Lucky for the boy who can say, "In the bright lexicon of youth there is

no such word as _fail_." We do not care for the men who change with

every wind! Give us men like mountains, who change the winds. You cannot

at one dash rise into eminence. You must hammer it out by steady and

rugged blows.

A man can get what he wants if he pays the price--persistent, plodding

perseverance. Never doubt the result; victory will be yours. There may

be ways to fortune shorter than the old, dusty highway; but the staunch

men in the community all go on this road. If you want to do anything,

don't stand back waiting for a better chance to arise, but rush in and

seize it; and then cling to it with all the power you possess until you

have made it serve the purpose for which you desired it, or yield the

good which you believe it to contain.

The lack of perseverance is the cause of many a failure. We do not stand

by our plans faithfully. Fashion, or criticism, or temporary weariness,

or fickleness of taste, leads us off; and we have to begin our work all

over. Look at the history of every noted invention; read the lives of

musicians who were born with genius, but wrought out triumph by

perseverance; and you will find abundant proof that without perseverance

nothing valuable can be accomplished.


George Stephenson's struggle for the adoption of his locomotive is

another noteworthy case in point. People said "he is crazy"; "his

roaring steam engine will set the houses on fire with its sparks"; "the

smoke will pollute the air"; "the carriage makers and coachmen will

starve for want of work." So intense was the opposition, that for three

whole days the matter was debated in the House of Commons; and on that

occasion a government inspector said that if a locomotive ever went ten

miles an hour, he would undertake to eat a stewed engine for breakfast.

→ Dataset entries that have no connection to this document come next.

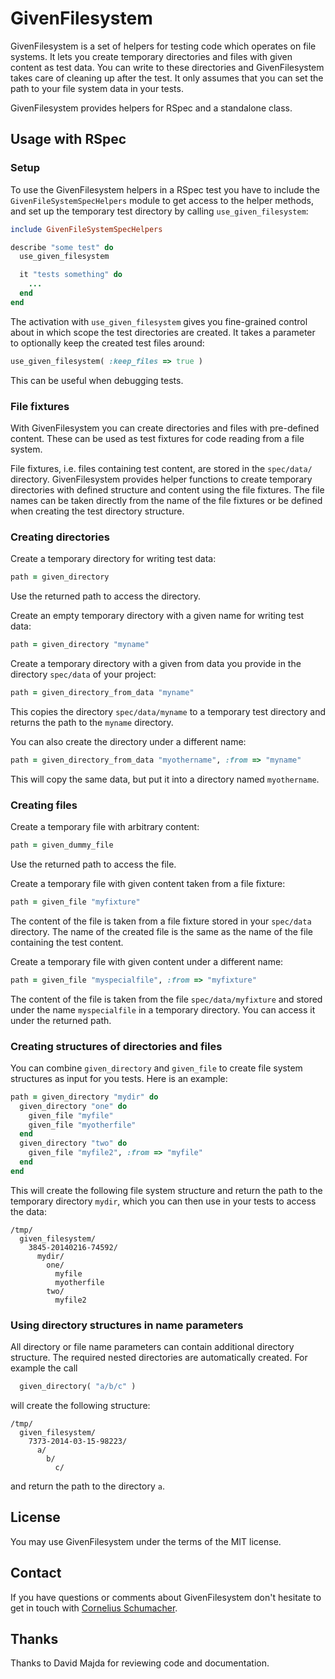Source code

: # GivenFilesystem

GivenFilesystem is a set of helpers for testing code which operates on file
systems. It lets you create temporary directories and files with given content as
test data. You can write to these directories and GivenFilesystem takes care of
cleaning up after the test. It only assumes that you can set the path to your
file system data in your tests.

GivenFilesystem provides helpers for RSpec and a standalone class.

## Usage with RSpec

### Setup

To use the GivenFilesystem helpers in a RSpec test you have to include the
`GivenFileSystemSpecHelpers` module to get access to the helper methods, and
set up the temporary test directory by calling `use_given_filesystem`:

```ruby
include GivenFileSystemSpecHelpers

describe "some test" do
  use_given_filesystem

  it "tests something" do
    ...
  end
end
```

The activation with `use_given_filesystem` gives you fine-grained control
about in which scope the test directories are created. It takes a parameter to
optionally keep the created test files around:

```ruby
use_given_filesystem( :keep_files => true )
```

This can be useful when debugging tests.


### File fixtures

With GivenFilesystem you can create directories and files with pre-defined
content. These can be used as test fixtures for code reading from a file
system.

File fixtures, i.e. files containing test content, are stored in the
`spec/data/` directory. GivenFilesystem provides helper functions to create
temporary directories with defined structure and content using the file
fixtures. The file names can be taken directly from the name of the file
fixtures or be defined when creating the test directory structure.


### Creating directories

Create a temporary directory for writing test data:

```ruby
path = given_directory
```

Use the returned path to access the directory.

Create an empty temporary directory with a given name for writing test data:

```ruby
path = given_directory "myname"
```

Create a temporary directory with a given from data you provide in the
directory `spec/data` of your project:

```ruby
path = given_directory_from_data "myname"
```

This copies the directory `spec/data/myname` to a temporary test directory
and returns the path to the `myname` directory.

You can also create the directory under a different name:

```ruby
path = given_directory_from_data "myothername", :from => "myname"
```

This will copy the same data, but put it into a directory named `myothername`.


### Creating files

Create a temporary file with arbitrary content:

```ruby
path = given_dummy_file
```

Use the returned path to access the file.

Create a temporary file with given content taken from a file fixture:

```ruby
path = given_file "myfixture"
```

The content of the file is taken from a file fixture stored in your `spec/data`
directory. The name of the created file is the same as the name of the file
containing the test content.

Create a temporary file with given content under a different name:

```ruby
path = given_file "myspecialfile", :from => "myfixture"
```

The content of the file is taken from the file `spec/data/myfixture` and stored
under the name `myspecialfile` in a temporary directory. You can access it under
the returned path.


### Creating structures of directories and files

You can combine `given_directory` and `given_file` to create file system
structures as input for you tests. Here is an example:

```ruby
path = given_directory "mydir" do
  given_directory "one" do
    given_file "myfile"
    given_file "myotherfile"
  end
  given_directory "two" do
    given_file "myfile2", :from => "myfile"
  end
end
```

This will create the following file system structure and return the path to the
temporary directory `mydir`, which you can then use in your tests to access the
data:

```
/tmp/
  given_filesystem/
    3845-20140216-74592/
      mydir/
        one/
          myfile
          myotherfile
        two/
          myfile2
```

### Using directory structures in name parameters

All directory or file name parameters can contain additional directory
structure. The required nested directories are automatically created. For
example the call

```ruby
  given_directory( "a/b/c" )
```

will create the following structure:

```
/tmp/
  given_filesystem/
    7373-2014-03-15-98223/
      a/
        b/
          c/
```

and return the path to the directory `a`.

## License

You may use GivenFilesystem under the terms of the MIT license.

## Contact

If you have questions or comments about GivenFilesystem don't hesitate to get in
touch with [Cornelius Schumacher](mailto:schumacher@kde.org).

## Thanks

Thanks to David Majda for reviewing code and documentation.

"What can be more palpably absurd and ridiculous than the prospect held

out of locomotives traveling twice as fast as horses?" asked a writer

in the English _Quarterly Review_ for March, 1825. "We trust that

Parliament will, in all the railways it may grant, _limit the speed

to eight or nine miles an hour_, which we entirely agree, with Mr.

Sylvester, is as great as can be ventured upon."

This article referred to Stephenson's proposition to use his newly

invented locomotive instead of horses on the Liverpool and Manchester

Railway, then in process of construction. The company referred the

matter to two leading English engineers, who reported that steam would

be desirable only when used in stationary engines one and a half miles

apart, drawing the cars by means of ropes and pulleys.

But Stephenson persuaded them to test his idea by offering a prize of

about twenty-five hundred dollars for the best locomotive produced at a

trial to take place October 6, 1829. On the eventful day, long waited

for, thousands of spectators assembled to watch the competition of four

engines, the "Novelty," the "Rocket," the "Perseverance," and the

"Sanspareil." The "Perseverance" could make but six miles an hour, and

so was ruled out, as the conditions called for at least ten. The

"Sanspareil" made an average of fourteen miles an hour, but as it burst

a water-pipe it lost its chance. The "Novelty" did splendidly, but also

burst a pipe, and was crowded out, leaving the "Rocket" to carry off

the honors with an average speed of fifteen miles an hour, the highest

rate attained being twenty-nine. This was Stephenson's locomotive, and

so fully vindicated his theory that the idea of stationary engines on

a railroad was completely exploded. He had picked up the fixed engines

which the genius of Watt had devised, and set them on wheels to draw

men and merchandise, against the most direful predictions of the

foremost engineers of his day.

[Footnote: See Smiles' "Life of George Stephenson" (new ed., 1874);

Jeaffreson and Pole's "Life of Robert Stephenson" (1864), and article

in Johnson's Cyclopedia, Vol. VII., p. 740.]